Francis became a Justice of the Peace. Later he became chairman, when Lord Rosse was away, of the Board of Guardians, and was on the Board. Then, in the church, he was the Rector’s Churchwarden, also teaching in Sunday school. For eleven years he belonged to the Unionist Association, and for the same length of time he was secretary of the tennis club.
Amy, the eldest surviving daughter, described living on John’s Mall as a child, and being taken for walks on Sunday afternoons with Francis and Annabella in the demesne of Birr Castle‘a glorious park, with miles of walks and rivers and a huge lake where water lilies abounded in summer, which I am ashamed to say often came home hidden under our coats as we were not supposed to pick them.’ Here she would play with her friend Emma McSheehy, daughter of the stipendiary magistrate, climbing the big trees, watching the fish in the river and scampering around what was at that time the biggest telescope in the world. Francis and Annabella would be asked to dinner parties and Lord Rosse would take the guests out to look at the stars and moon on a clear night, which they told Amy was a very wonderful sight.
She also gave an account of a terrible accident on the lake at Birr Castle:
In winter the lake froze and when the noble earl considered it safe for skating it was thrown open and there at seven I learned to skate. How I loved it – one part of the lake was not as safe as it was supposed to be and a bad accident happened – two sisters who were skating together happened on the thin part and one went through. The other tried her best to save her but alas, by the time others had come with ropes she had gone under altogether and I don’t think her body was recovered ‘til the ice melted. After that much greater care was taken and next year parts of the lake were roped off. We also used to skate when it wasn’t thought to be safe on some flooded fields near the barracks and that always ended in tea and lovely hot toast swimming butter in the depot mess, before a huge fire.’

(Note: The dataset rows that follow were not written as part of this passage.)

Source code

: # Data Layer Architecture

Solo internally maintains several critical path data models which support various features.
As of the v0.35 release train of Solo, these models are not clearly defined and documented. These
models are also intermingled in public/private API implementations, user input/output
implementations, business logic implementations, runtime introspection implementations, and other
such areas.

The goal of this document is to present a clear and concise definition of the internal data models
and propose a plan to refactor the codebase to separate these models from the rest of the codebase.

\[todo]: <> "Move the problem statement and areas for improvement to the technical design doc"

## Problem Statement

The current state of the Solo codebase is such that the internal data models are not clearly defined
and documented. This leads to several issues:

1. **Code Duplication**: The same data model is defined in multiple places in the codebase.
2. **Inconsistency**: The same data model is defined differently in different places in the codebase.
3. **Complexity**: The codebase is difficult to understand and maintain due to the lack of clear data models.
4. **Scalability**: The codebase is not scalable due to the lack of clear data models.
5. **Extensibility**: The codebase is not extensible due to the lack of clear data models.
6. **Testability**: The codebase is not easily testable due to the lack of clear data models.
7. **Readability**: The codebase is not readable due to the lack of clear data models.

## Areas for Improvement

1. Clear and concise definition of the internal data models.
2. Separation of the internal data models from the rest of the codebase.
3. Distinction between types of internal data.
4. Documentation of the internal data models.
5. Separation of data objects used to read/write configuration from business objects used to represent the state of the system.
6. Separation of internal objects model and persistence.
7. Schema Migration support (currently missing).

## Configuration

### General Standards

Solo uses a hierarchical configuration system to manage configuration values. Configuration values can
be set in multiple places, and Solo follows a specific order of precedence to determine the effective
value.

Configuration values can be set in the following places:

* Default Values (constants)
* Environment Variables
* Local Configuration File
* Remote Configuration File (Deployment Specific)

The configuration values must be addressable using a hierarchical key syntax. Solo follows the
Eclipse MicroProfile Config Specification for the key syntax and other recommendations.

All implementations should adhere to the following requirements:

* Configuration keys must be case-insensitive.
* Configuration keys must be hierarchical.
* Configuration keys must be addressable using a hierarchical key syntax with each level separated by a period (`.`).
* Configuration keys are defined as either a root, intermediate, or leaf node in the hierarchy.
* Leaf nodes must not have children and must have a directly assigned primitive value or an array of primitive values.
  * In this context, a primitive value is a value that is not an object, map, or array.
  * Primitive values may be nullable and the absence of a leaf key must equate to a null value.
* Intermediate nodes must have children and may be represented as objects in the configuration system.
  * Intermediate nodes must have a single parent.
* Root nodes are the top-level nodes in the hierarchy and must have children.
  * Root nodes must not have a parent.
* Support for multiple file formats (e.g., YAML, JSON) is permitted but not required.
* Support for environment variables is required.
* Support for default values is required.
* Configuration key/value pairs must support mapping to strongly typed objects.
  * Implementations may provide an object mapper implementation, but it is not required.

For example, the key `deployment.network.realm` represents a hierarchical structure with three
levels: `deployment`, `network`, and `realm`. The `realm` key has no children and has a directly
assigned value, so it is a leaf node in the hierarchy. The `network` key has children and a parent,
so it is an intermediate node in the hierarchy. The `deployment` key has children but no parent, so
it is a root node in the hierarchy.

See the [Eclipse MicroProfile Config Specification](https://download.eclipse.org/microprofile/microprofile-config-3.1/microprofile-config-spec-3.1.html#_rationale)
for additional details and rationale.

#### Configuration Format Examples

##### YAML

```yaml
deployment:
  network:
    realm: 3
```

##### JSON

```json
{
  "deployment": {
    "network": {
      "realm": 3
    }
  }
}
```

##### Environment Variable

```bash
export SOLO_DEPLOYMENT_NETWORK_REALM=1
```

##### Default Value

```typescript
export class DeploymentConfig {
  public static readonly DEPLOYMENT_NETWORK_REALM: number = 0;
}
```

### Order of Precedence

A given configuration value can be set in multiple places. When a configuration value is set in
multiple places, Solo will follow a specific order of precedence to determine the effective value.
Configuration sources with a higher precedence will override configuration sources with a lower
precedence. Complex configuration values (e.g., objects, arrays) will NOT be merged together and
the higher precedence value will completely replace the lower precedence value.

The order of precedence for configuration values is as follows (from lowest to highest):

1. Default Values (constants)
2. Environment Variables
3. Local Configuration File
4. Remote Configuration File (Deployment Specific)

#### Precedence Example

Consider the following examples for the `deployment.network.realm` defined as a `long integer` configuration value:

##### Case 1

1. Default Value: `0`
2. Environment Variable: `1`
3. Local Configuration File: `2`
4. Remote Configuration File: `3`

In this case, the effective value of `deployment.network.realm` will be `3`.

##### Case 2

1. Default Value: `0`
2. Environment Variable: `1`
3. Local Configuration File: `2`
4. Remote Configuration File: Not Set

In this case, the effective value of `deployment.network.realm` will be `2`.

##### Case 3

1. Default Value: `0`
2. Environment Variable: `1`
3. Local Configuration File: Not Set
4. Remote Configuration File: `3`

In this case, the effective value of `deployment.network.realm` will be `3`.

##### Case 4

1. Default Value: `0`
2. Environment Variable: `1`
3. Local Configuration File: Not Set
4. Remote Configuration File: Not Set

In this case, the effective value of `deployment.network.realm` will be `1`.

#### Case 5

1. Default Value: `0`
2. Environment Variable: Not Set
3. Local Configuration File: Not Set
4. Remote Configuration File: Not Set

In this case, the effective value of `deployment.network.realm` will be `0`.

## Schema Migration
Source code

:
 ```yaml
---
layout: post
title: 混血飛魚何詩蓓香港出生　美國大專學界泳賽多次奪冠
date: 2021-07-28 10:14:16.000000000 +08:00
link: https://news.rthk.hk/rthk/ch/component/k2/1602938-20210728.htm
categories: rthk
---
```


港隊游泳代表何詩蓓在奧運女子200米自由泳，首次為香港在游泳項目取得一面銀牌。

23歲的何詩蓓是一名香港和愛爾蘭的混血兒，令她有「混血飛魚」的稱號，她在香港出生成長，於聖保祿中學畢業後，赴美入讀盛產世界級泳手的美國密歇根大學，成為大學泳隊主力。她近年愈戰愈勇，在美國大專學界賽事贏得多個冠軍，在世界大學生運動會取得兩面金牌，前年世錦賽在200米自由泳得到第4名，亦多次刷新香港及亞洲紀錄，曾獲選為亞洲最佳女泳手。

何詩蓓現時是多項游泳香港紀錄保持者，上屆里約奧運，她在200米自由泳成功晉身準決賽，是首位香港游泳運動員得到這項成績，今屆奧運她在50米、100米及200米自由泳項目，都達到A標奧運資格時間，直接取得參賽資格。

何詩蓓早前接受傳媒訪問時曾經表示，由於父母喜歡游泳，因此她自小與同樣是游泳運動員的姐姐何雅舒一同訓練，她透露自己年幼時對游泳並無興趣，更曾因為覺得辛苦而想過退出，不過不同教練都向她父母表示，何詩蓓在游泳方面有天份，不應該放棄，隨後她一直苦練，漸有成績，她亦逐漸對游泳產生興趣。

In 1883 the family moved from John’s Mall to St. Kilda’s. The house was close to Crinkill barracks where there was always a regiment. The Leinster Regiment had their depot in Crinkill Barracks. Amy went to sleep every night to the sound of the Bugler’s Last Post, and woke to the Morning Reveille.
St Kilda’s, Birr, Co. Offaly (Private collection)
While the older Biddulph boys were away, Nicholas in Egypt with the army in Egypt, Hugh and Charles at boarding school in Aravon House, Bray, County Wicklow, the girls remained at home. Amy and the younger girls received an education from a governess. In Amy’s own words:
‘A governess came daily for a couple of hours to give me and my two sisters lessons. Education wasn’t much thought of for girls. As long as we could read, write a good hand and add up a few sums and have a smattering of history and geography. With me they went a bit further and I had painting lessons in the town and a master for music. The others didn’t get that far except what our governess could teach them.’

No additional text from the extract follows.